La première génération ne répondit pas à ce défi avec une doctrine unique. Frege fournit un outil crucial, mais c'est Russell qui en fit un tempérament philosophique. L'insistance de Moore sur le fait que le bon sens avait été intimidé par la rhétorique métaphysique donna au mouvement un type d'autorité différent : non pas l'autorité de la construction de systèmes, mais l'autorité de refuser de faire semblant. Ce qui les unissait était la conviction que l'analyse pouvait accomplir le travail que la spéculation avait dépassé en essayant de faire. Si les propositions pouvaient être analysées avec suffisamment de précision, alors la philosophie pourrait reconstruire ce que le monde devait être pour que ces propositions soient vraies.
Cette confiance gagna en force dans les premières décennies du siècle. À Cambridge, Russell et ses étudiants traitaient l'analyse logique comme un moyen d'exposer la machinerie cachée du sens. L'influence de la rigueur mathématique n'était pas abstraite. Elle était incarnée dans un environnement universitaire où la logique, les mathématiques et la philosophie pouvaient encore être pratiquées dans une conversation étroite, et où la pression pour justifier les affirmations explicitement se faisait de plus en plus sentir. Les méthodes précoces du mouvement furent affinées dans ce cadre : définir les termes, distinguer les formes, identifier les hypothèses, et refuser de laisser une phrase porter plus de poids que sa structure logique ne le justifiait.
Avant que la philosophie analytique ne se durcisse en un style professionnel, cependant, elle était encore un pari. Elle supposait que de nombreux différends philosophiques n'étaient pas résolus par une métaphysique plus grande mais par une meilleure grammaire, une meilleure logique, et un meilleur contrôle sur ce qui avait exactement été affirmé. Ce pari avait des conséquences. Il menaçait de dépouiller la philosophie de certaines de ses grandeurs traditionnelles, mais il promettait aussi un nouveau type de précision. S'il réussissait, il ne se contenterait pas d'apprivoiser de vieux problèmes ; il révélerait que certains d'entre eux avaient été fabriqués par le langage lui-même.
La tension était immédiate et durable.

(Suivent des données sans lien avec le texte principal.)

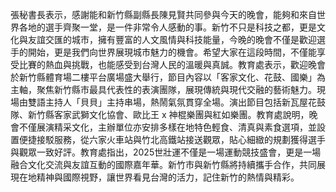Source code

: 張秘書長表示，感謝能和新竹縣副縣長陳見賢共同參與今天的晚會，能夠和來自世界各地的選手齊聚一堂，是一件非常令人感動的事。新竹不只是科技之都，更是文化與友誼交匯的城市，擁有豐富的人文風情與科技能量，今晚的晚會不僅是歡迎選手的開始，更是我們向世界展現城市魅力的機會。希望大家在這段時間，不僅能享受比賽的熱血與挑戰，也能感受到台灣人民的溫暖與真誠。教育處表示，歡迎晚會於新竹縣體育場二樓平台廣場盛大舉行，節目內容以「客家文化、花鼓、國樂」為主軸，聚焦新竹縣市最具代表性的表演團隊，展現傳統與現代交融的藝術魅力。現場由雙語主持人「貝貝」主持串場，熱鬧氣氛貫穿全場。演出節目包括新瓦屋花鼓隊、新竹縣客家武獅文化協會、歐比王 x 神棍樂團與紅如樂團。教育處說明，晚會不僅展演精采文化，主辦單位亦安排多樣在地特色輕食、清真與素食選項，並設置便捷接駁服務，從六家火車站與竹北高鐵站接送觀眾，貼心細緻的規劃獲得選手與觀眾一致好評。教育處指出，2025世壯運不僅是一場運動競技盛會，更是一場融合文化交流與友誼互動的國際嘉年華。新竹市與新竹縣將持續攜手合作，共同展現在地精神與國際視野，讓世界看見台灣的活力，記住新竹的熱情與精彩。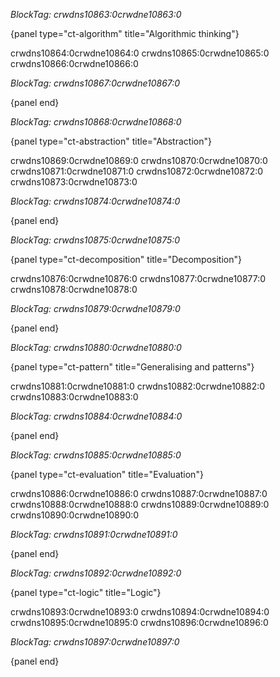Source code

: *BlockTag: crwdns10863:0crwdne10863:0*

{panel type="ct-algorithm" title="Algorithmic thinking"}

crwdns10864:0crwdne10864:0 crwdns10865:0crwdne10865:0 crwdns10866:0crwdne10866:0

*BlockTag: crwdns10867:0crwdne10867:0*

{panel end}

*BlockTag: crwdns10868:0crwdne10868:0*

{panel type="ct-abstraction" title="Abstraction"}

crwdns10869:0crwdne10869:0 crwdns10870:0crwdne10870:0 crwdns10871:0crwdne10871:0 crwdns10872:0crwdne10872:0 crwdns10873:0crwdne10873:0

*BlockTag: crwdns10874:0crwdne10874:0*

{panel end}

*BlockTag: crwdns10875:0crwdne10875:0*

{panel type="ct-decomposition" title="Decomposition"}

crwdns10876:0crwdne10876:0 crwdns10877:0crwdne10877:0 crwdns10878:0crwdne10878:0

*BlockTag: crwdns10879:0crwdne10879:0*

{panel end}

*BlockTag: crwdns10880:0crwdne10880:0*

{panel type="ct-pattern" title="Generalising and patterns"}

crwdns10881:0crwdne10881:0 crwdns10882:0crwdne10882:0 crwdns10883:0crwdne10883:0

*BlockTag: crwdns10884:0crwdne10884:0*

{panel end}

*BlockTag: crwdns10885:0crwdne10885:0*

{panel type="ct-evaluation" title="Evaluation"}

crwdns10886:0crwdne10886:0 crwdns10887:0crwdne10887:0 crwdns10888:0crwdne10888:0 crwdns10889:0crwdne10889:0 crwdns10890:0crwdne10890:0

*BlockTag: crwdns10891:0crwdne10891:0*

{panel end}

*BlockTag: crwdns10892:0crwdne10892:0*

{panel type="ct-logic" title="Logic"}

crwdns10893:0crwdne10893:0 crwdns10894:0crwdne10894:0 crwdns10895:0crwdne10895:0 crwdns10896:0crwdne10896:0

*BlockTag: crwdns10897:0crwdne10897:0*

{panel end}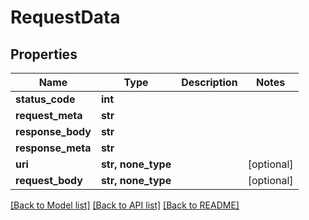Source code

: # RequestData


## Properties
Name | Type | Description | Notes
------------ | ------------- | ------------- | -------------
**status_code** | **int** |  | 
**request_meta** | **str** |  | 
**response_body** | **str** |  | 
**response_meta** | **str** |  | 
**uri** | **str, none_type** |  | [optional] 
**request_body** | **str, none_type** |  | [optional] 

[[Back to Model list]](../README.md#documentation-for-models) [[Back to API list]](../README.md#documentation-for-api-endpoints) [[Back to README]](../README.md)



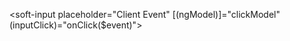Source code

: <soft-input placeholder="Client Event" [(ngModel)]="clickModel" (inputClick)="onClick($event)"></soft-input>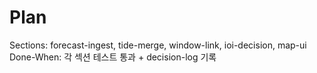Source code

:# Plan
Sections: forecast-ingest, tide-merge, window-link, ioi-decision, map-ui
Done-When: 각 섹션 테스트 통과 + decision-log 기록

Si la philosophie devient une question d'analyse, que reste-t-il à la philosophie à analyser ? Et si les anciens systèmes sont écartés, quelles garanties y a-t-il que l'analyse elle-même ne devienne pas un autre système déguisé ? La première génération répondit en se tournant vers la logique et le langage pour une nouvelle forme de discipline. Le prochain chapitre commence là où ce pari devient explicite : avec l'affirmation que le chemin hors de la confusion passe par la structure des propositions elles-mêmes.